3. Go tohttps://fred.stlouisfed.org/ and click on the "Category" link below the search box. Find the heading "Money, Banking, & Finance" and click on "Monetary Data", then "Reserves", and then "Reserves of Depository Institutions: Total". Answer the following:

a. In which year did bank reserves show an accelerated increase? What was special about that year?

b. We described the behavior of quantitative easing (QE) in class. Looking closely at the graph, can you identify the periods of QE? (HINT: Look at the years in which reserves show an almost vertical line.)

c. What is it called when the Fed maintains plentiful reserves the banking system?

4. a. What is the IORB rate? What is the federal funds rate?

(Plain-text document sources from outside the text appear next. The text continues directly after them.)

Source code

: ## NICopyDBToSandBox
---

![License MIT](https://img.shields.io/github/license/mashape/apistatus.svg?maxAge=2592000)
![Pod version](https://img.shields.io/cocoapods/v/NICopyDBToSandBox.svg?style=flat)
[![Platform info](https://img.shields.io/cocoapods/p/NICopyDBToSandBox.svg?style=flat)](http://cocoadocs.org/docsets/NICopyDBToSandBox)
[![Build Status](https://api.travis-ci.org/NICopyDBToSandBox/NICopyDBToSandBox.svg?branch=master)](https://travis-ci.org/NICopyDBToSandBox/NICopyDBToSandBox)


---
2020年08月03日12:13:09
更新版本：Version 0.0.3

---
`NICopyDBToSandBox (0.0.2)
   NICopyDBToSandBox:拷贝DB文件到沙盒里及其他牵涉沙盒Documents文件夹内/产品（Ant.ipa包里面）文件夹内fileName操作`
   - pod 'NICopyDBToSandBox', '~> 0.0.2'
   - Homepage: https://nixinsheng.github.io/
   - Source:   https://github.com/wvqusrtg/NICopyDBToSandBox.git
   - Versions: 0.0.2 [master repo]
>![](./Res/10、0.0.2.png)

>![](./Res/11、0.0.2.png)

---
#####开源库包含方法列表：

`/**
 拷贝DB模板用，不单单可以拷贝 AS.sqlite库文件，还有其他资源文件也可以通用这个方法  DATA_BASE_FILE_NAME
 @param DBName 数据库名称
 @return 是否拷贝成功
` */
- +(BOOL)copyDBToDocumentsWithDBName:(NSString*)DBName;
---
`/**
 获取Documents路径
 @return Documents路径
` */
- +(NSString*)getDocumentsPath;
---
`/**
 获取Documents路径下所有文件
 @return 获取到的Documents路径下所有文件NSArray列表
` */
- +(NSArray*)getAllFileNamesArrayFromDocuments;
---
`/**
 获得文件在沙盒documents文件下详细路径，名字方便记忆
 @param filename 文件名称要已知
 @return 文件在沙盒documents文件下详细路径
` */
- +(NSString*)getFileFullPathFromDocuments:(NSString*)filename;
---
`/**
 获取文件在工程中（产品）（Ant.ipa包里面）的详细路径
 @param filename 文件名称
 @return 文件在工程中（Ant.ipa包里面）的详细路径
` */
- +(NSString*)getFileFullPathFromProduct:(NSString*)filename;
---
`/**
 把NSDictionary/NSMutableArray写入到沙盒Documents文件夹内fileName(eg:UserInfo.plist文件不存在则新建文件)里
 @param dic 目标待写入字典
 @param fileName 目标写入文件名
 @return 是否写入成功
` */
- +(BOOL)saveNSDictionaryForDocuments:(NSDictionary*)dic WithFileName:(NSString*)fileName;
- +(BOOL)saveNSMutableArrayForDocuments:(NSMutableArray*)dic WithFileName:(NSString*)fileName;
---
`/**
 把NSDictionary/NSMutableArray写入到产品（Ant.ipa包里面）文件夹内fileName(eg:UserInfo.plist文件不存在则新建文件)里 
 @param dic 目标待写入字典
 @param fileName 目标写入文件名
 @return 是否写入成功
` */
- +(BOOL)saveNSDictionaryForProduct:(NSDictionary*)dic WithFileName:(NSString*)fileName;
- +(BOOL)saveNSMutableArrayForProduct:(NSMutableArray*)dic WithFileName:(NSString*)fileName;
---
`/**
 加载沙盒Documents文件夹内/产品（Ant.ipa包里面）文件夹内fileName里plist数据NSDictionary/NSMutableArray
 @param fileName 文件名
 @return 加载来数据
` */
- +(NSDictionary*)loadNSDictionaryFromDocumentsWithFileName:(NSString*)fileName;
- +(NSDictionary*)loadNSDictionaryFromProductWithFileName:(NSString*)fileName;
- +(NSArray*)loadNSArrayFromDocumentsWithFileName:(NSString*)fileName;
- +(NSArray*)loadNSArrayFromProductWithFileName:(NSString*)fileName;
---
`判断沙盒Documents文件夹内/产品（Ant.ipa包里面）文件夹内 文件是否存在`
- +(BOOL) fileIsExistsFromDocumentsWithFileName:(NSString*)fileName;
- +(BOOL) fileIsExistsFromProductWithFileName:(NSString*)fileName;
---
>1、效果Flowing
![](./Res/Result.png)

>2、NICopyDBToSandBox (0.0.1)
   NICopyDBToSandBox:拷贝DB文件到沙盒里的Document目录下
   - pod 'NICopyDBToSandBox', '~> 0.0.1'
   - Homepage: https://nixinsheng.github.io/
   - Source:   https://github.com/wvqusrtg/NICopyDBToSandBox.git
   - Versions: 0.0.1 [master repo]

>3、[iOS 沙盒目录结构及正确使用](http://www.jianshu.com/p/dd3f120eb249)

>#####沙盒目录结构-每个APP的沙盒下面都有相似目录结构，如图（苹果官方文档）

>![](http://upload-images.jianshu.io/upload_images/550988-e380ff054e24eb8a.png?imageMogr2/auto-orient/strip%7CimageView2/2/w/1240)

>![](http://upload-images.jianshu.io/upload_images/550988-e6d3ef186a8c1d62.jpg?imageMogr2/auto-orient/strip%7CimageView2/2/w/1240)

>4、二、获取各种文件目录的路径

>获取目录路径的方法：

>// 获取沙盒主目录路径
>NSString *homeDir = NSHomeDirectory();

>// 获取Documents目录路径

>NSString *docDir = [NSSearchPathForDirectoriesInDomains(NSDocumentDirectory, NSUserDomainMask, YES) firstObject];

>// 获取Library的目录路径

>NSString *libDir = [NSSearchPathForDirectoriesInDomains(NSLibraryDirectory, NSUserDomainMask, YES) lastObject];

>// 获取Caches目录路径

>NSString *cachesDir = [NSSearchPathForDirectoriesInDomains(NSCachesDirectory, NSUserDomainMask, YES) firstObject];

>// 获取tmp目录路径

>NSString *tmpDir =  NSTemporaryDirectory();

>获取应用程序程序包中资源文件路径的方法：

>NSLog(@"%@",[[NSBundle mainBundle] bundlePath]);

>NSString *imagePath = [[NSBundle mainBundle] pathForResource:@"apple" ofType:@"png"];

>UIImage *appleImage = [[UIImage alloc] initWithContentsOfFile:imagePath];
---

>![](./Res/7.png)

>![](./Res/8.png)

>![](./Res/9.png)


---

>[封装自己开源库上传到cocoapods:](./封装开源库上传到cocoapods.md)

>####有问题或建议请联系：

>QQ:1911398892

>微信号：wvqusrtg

b. Describe how the Federal Reserve can control the federal funds rate through its administration of the IORB rate.

5. Answer the following:

a. Go tohttps://fred.stlouisfed.org/ and click on the "Categories" link under the search box. Click on "Money, Banking, & Finance" and then "Interest Rates". Click on "FRB Rates" and then on the series "Federal Funds Effective Rate".

Change the graph range to 5Y and describe the pattern of the federal funds rate over this period.

b. Go back to the "Interest Rates" page and click on "Prime Bank Loan Rate" and then on the series "Bank Prime Loan Rate".

This is the interest rate that banks use as a base rate for their loans. In other words, an increase in the prime rate will typically result in an increase in all bank lending rates, including business loans, variable rate credit cards, auto loans, etc. It can be considered a short-term rate.

Change the graph range to 5Y and describe the pattern of the prime rate rate over this period. How does it compare to the series from part a?

c. Go back to the "Interest Rates" page and click on "Mortgage Rates". Look at the series "30-Year Fixed Rate Average for the United States".

This is the interest rate offered on financing a house for 30 years. It is one of the major long-term interest rates in the US economy.

Change the graph range to 5Y and describe the pattern of the 30-year mortgage rate over this period. How does it compare to the series from part a?

d. Using your answers to parts a - c, do interest rate changes by the Fed (as indicated by your answer to part a) seem to influence short-term and long-term market interest rates in the same way? Explain.